この歌詞には、「木枯らし吹いちゃ 冷たかろう」、「お前もがんばれよ」
と、親が子どもに語りかける言葉が入っています。
これらの言葉は単に「親からこのように言われました」というように
表面的に書かれているのではなく、親が「子を思う心」を受けた主人公が
この短い言葉の中に親の愛情いっぱいを受け取って味わっている
ように思います。
子どもは自ら大きくなったのではない、
一人で大人になって都会に行ったのではない、
大人になって自立していると思っていたが、都会で頑張る自分を
いつまでも思う親心を受けた(気づいた)慈愛の歌のようであります。
親のお育てがあればこそ今があり、
親を思うこころに育ててくれたのは、親が自分を思っていてくれればこそでありました。
先手の親(の愛情)があればこそ、今の人生があったのです。
さらに、今の今まで、自分の事を忘れずに思っていてくれていると気づく
親の偉大さが手紙の中に、言葉と愛情と故郷の匂いを感じたことでしょう。
阿弥陀如来さまを親様と喩えられます。

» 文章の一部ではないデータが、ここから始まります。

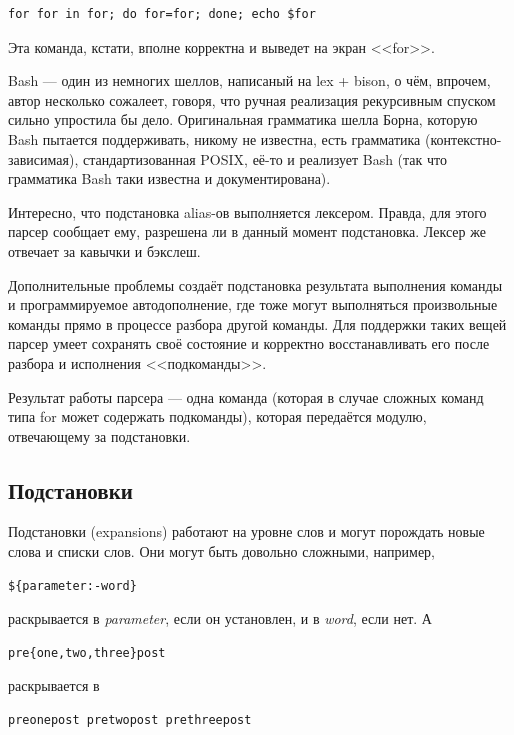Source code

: \documentclass[a5paper]{article}
\begin{document}
\begin{verbatim}
for for in for; do for=for; done; echo $for
\end{verbatim}

Эта команда, кстати, вполне корректна и выведет на экран <<for>>.

Bash --- один из немногих шеллов, написаный на lex + bison, о чём, впрочем, автор несколько сожалеет, говоря, что ручная реализация рекурсивным спуском сильно упростила бы дело. Оригинальная грамматика шелла Борна, которую Bash пытается поддерживать, никому не известна, есть грамматика (контекстно-зависимая), стандартизованная POSIX, её-то и реализует Bash (так что грамматика Bash таки известна и документирована).

Интересно, что подстановка alias-ов выполняется лексером. Правда, для этого парсер сообщает ему, разрешена ли в данный момент подстановка. Лексер же отвечает за кавычки и бэкслеш.

Дополнительные проблемы создаёт подстановка результата выполнения команды и программируемое автодополнение, где тоже могут выполняться произвольные команды прямо в процессе разбора другой команды. Для поддержки таких вещей парсер умеет сохранять своё состояние и корректно восстанавливать его после разбора и исполнения <<подкоманды>>.

Результат работы парсера --- одна команда (которая в случае сложных команд типа for может содержать подкоманды), которая передаётся модулю, отвечающему за подстановки.

\subsection{Подстановки}

Подстановки (expansions) работают на уровне слов и могут порождать новые слова и списки слов. Они могут быть довольно сложными, например,

\begin{verbatim}
${parameter:-word}
\end{verbatim}

раскрывается в \textit{parameter}, если он установлен, и в \textit{word}, если нет. А

\begin{verbatim}
pre{one,two,three}post
\end{verbatim}

раскрывается в 

\begin{verbatim}
preonepost pretwopost prethreepost
\end{verbatim}
\end{document}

それは、自らの人生をどのように生きようとも
けっして忘れず見捨てないからこそ親様だと言われるのです。
感謝もしない、いつも忘れている、見返りなども期待できない私に向って、
この命終える時に必ず仏とすると誓ってくださった、私が仏にならないならば
自らも仏とはならん、
「子どもが救われないのならば親とはならん」とお誓い下さったのが親様・阿弥陀如来様であります。
南無阿弥陀仏のお念仏は、私が仏に向かって「助けてくれよ、振り向いてくれよ」と言っているのではありません。
私が気づかぬ昔から、私に向ってはたらきくださればそこ、私の口からお念仏となって「南無阿弥陀仏」と
出ているのです。
私の事を必ず救うと誓われた先手の阿弥陀如来様でありました。
私は、ただただお任せするしか道はなし。この人生をどのように終えようとも、死に様・あり方は問わない
御慈悲いっぱいの仏さまなのです。